Vin Diesel auf der Leinwand, Vin Diesel auf DVD, Vin Diesel im TV, Vin Diesel auf dem PC und Konsolen - es ist momentan ziemlich schwierig, medial an dem ehemaligen Türsteher vorbeizukommen. Im Kino gibt der Mann mit dem Treibstoff im Namen und der zuletzt antriebslosen Karriere derzeit im vierten Teil der "Fast and Furious"-Reihe wieder Gas. Auf heimischen Bildschirmen räumt er abwechselnd als "Wheelman" oder in seiner Paraderolle als Weltraum-Knacki Richard B. Riddick auf. "Assault on Dark Athena" heißt das neue Kapitel der "Chronicles of Riddick", das Atari nun für PC, PS3 und Xbox 360 veröffentlicht.

All jene, die den Vorgänger "Escape from Butcher Bay" nicht gespielt haben, dürfen sich freuen: Eine grafisch überarbeitete Version der 2004 veröffentlichten Science-Fiction-Schauermär gibt's gratis dazu. Eine kundenfreundliche Entscheidung von Atari - aber auch ein Eigentor. Schließlich kann sich dadurch jeder Spieler selbst davon überzeugen, dass "Assault on Dark Athena" in punko Abwechslung und Spielspaß nicht mit "Escape from Butcher Bay" mithalten kann.

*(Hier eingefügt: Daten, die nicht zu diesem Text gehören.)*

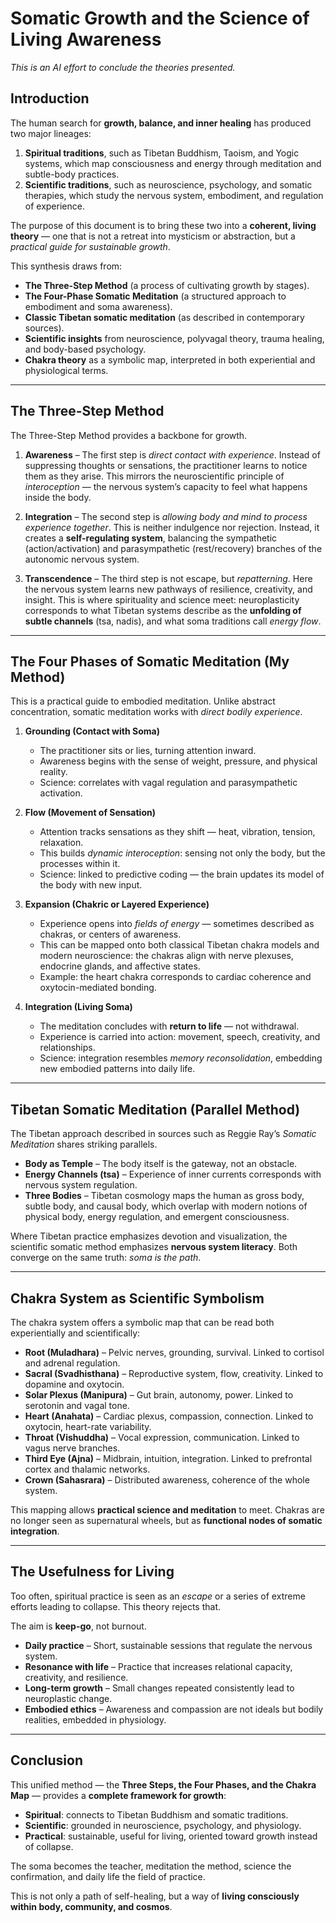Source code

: # Somatic Growth and the Science of Living Awareness

*This is an AI effort to conclude the theories presented.*

## Introduction

The human search for **growth, balance, and inner healing** has produced two major lineages:  
1. **Spiritual traditions**, such as Tibetan Buddhism, Taoism, and Yogic systems, which map consciousness and energy through meditation and subtle-body practices.  
2. **Scientific traditions**, such as neuroscience, psychology, and somatic therapies, which study the nervous system, embodiment, and regulation of experience.  

The purpose of this document is to bring these two into a **coherent, living theory** — one that is not a retreat into mysticism or abstraction, but a *practical guide for sustainable growth*.  

This synthesis draws from:  
- **The Three-Step Method** (a process of cultivating growth by stages).  
- **The Four-Phase Somatic Meditation** (a structured approach to embodiment and soma awareness).  
- **Classic Tibetan somatic meditation** (as described in contemporary sources).  
- **Scientific insights** from neuroscience, polyvagal theory, trauma healing, and body-based psychology.  
- **Chakra theory** as a symbolic map, interpreted in both experiential and physiological terms.  

---

## The Three-Step Method

The Three-Step Method provides a backbone for growth.  

1. **Awareness** – The first step is *direct contact with experience*. Instead of suppressing thoughts or sensations, the practitioner learns to notice them as they arise. This mirrors the neuroscientific principle of *interoception* — the nervous system’s capacity to feel what happens inside the body.  

2. **Integration** – The second step is *allowing body and mind to process experience together*. This is neither indulgence nor rejection. Instead, it creates a **self-regulating system**, balancing the sympathetic (action/activation) and parasympathetic (rest/recovery) branches of the autonomic nervous system.  

3. **Transcendence** – The third step is not escape, but *repatterning*. Here the nervous system learns new pathways of resilience, creativity, and insight. This is where spirituality and science meet: neuroplasticity corresponds to what Tibetan systems describe as the **unfolding of subtle channels** (tsa, nadis), and what soma traditions call *energy flow*.  

---

## The Four Phases of Somatic Meditation (My Method)

This is a practical guide to embodied meditation. Unlike abstract concentration, somatic meditation works with *direct bodily experience*.  

1. **Grounding (Contact with Soma)**  
   - The practitioner sits or lies, turning attention inward.  
   - Awareness begins with the sense of weight, pressure, and physical reality.  
   - Science: correlates with vagal regulation and parasympathetic activation.  

2. **Flow (Movement of Sensation)**  
   - Attention tracks sensations as they shift — heat, vibration, tension, relaxation.  
   - This builds *dynamic interoception*: sensing not only the body, but the processes within it.  
   - Science: linked to predictive coding — the brain updates its model of the body with new input.  

3. **Expansion (Chakric or Layered Experience)**  
   - Experience opens into *fields of energy* — sometimes described as chakras, or centers of awareness.  
   - This can be mapped onto both classical Tibetan chakra models and modern neuroscience: the chakras align with nerve plexuses, endocrine glands, and affective states.  
   - Example: the heart chakra corresponds to cardiac coherence and oxytocin-mediated bonding.  

4. **Integration (Living Soma)**  
   - The meditation concludes with **return to life** — not withdrawal.  
   - Experience is carried into action: movement, speech, creativity, and relationships.  
   - Science: integration resembles *memory reconsolidation*, embedding new embodied patterns into daily life.  

---

## Tibetan Somatic Meditation (Parallel Method)

The Tibetan approach described in sources such as Reggie Ray’s *Somatic Meditation* shares striking parallels.  

- **Body as Temple** – The body itself is the gateway, not an obstacle.  
- **Energy Channels (tsa)** – Experience of inner currents corresponds with nervous system regulation.  
- **Three Bodies** – Tibetan cosmology maps the human as gross body, subtle body, and causal body, which overlap with modern notions of physical body, energy regulation, and emergent consciousness.  

Where Tibetan practice emphasizes devotion and visualization, the scientific somatic method emphasizes **nervous system literacy**. Both converge on the same truth: *soma is the path*.  

---

## Chakra System as Scientific Symbolism

The chakra system offers a symbolic map that can be read both experientially and scientifically:  

- **Root (Muladhara)** – Pelvic nerves, grounding, survival. Linked to cortisol and adrenal regulation.  
- **Sacral (Svadhisthana)** – Reproductive system, flow, creativity. Linked to dopamine and oxytocin.  
- **Solar Plexus (Manipura)** – Gut brain, autonomy, power. Linked to serotonin and vagal tone.  
- **Heart (Anahata)** – Cardiac plexus, compassion, connection. Linked to oxytocin, heart-rate variability.  
- **Throat (Vishuddha)** – Vocal expression, communication. Linked to vagus nerve branches.  
- **Third Eye (Ajna)** – Midbrain, intuition, integration. Linked to prefrontal cortex and thalamic networks.  
- **Crown (Sahasrara)** – Distributed awareness, coherence of the whole system.  

This mapping allows **practical science and meditation** to meet. Chakras are no longer seen as supernatural wheels, but as **functional nodes of somatic integration**.  

---

## The Usefulness for Living

Too often, spiritual practice is seen as an *escape* or a series of extreme efforts leading to collapse. This theory rejects that.  

The aim is **keep-go**, not burnout.  

- **Daily practice** – Short, sustainable sessions that regulate the nervous system.  
- **Resonance with life** – Practice that increases relational capacity, creativity, and resilience.  
- **Long-term growth** – Small changes repeated consistently lead to neuroplastic change.  
- **Embodied ethics** – Awareness and compassion are not ideals but bodily realities, embedded in physiology.  

---

## Conclusion

This unified method — the **Three Steps, the Four Phases, and the Chakra Map** — provides a **complete framework for growth**:  

- **Spiritual**: connects to Tibetan Buddhism and somatic traditions.  
- **Scientific**: grounded in neuroscience, psychology, and physiology.  
- **Practical**: sustainable, useful for living, oriented toward growth instead of collapse.  

The soma becomes the teacher, meditation the method, science the confirmation, and daily life the field of practice.  

This is not only a path of self-healing, but a way of **living consciously within body, community, and cosmos**.  
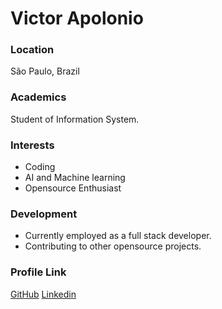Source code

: # Victor Apolonio

### Location

São Paulo, Brazil

### Academics

Student of Information System.

### Interests

- Coding
- AI and Machine learning
- Opensource Enthusiast

### Development

- Currently employed as a full stack developer.
- Contributing to other opensource projects.

### Profile Link

[GitHub](https://github.com/vapolonio)
[Linkedin](https://www.linkedin.com/in/victorapolonio/)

Der Hauptgrund ist, dass im neuen Riddick-Spiel stupides Ballern im Vordergrund steht. Zwar muss der kahlköpfige Muskelprotz in einigen Situationen auch wieder auf seine Schleichkünste vertrauen, sich gelegentlich mit Fäusten und Klingen zur Wehr setzen und auch ein paar Sprungeinlagen meistern. Später ist jedoch fast nur noch sein Abzugsfinger gefragt - manchmal auch an Bord eines Kampfroboters

Vollgestopfter Piratenpott

De Geschichte knüpft nahtlos an den Vorgänger an: Nach seiner Flucht aus dem Hochsicherheitsgefängnis Butcher Bay gönnt sich Richard B. Riddick erst einmal eine Mütze Schlaf in der Kältekammer. Während der Held im Traumland weilt, wird sein Raumschiff von der Besatzung der "Dark Athena" gekapert. In letzter Sekunde gelingt es dem bärbeißigen Anti-Helden, sich vor seinen Häschern zu verstecken. Allein auf sich gestellt - und zu Beginn unbewaffnet - versucht er, lebend vom Schiff zu kommen. Das Problem: Der Piratenpott ist geradezu riesig und vollgestopft mit menschlichen und kybernetischen Soldaten.

Riddicks größter Vorteil ist, dass er im Dunkeln perfekt sehen kann. Leider spielt diese Fähigkeit nur in den ersten Leveln eine spielentscheidende Rolle. Denn spätestens mit der Bruchlandung auf dem Planeten Aguerra Prima artet das Game zu einen Feld-Wald-und-Wiesen-Shooter aus, in dem es wirklich nur noch auf die Feuerkraft ankommt.

Dafür ließen sich die Entwickler bei der Vertonung nicht lumpen. Vin Diesels englischsprachiges Gebrummel wirkt, als hätte man eine Abhörvorrichtung direkt im Herzen der Hölle installiert. Kernig, cool, aber auch ein bisschen flach sind seine Dialoge. Optisch gibt sich das Game ebenfalls keine Blöße: Spektakuläre Lichteffekte, gnadenlos gut designte Gegner und flüssige Bewegungen erfreuen Action-Freunde.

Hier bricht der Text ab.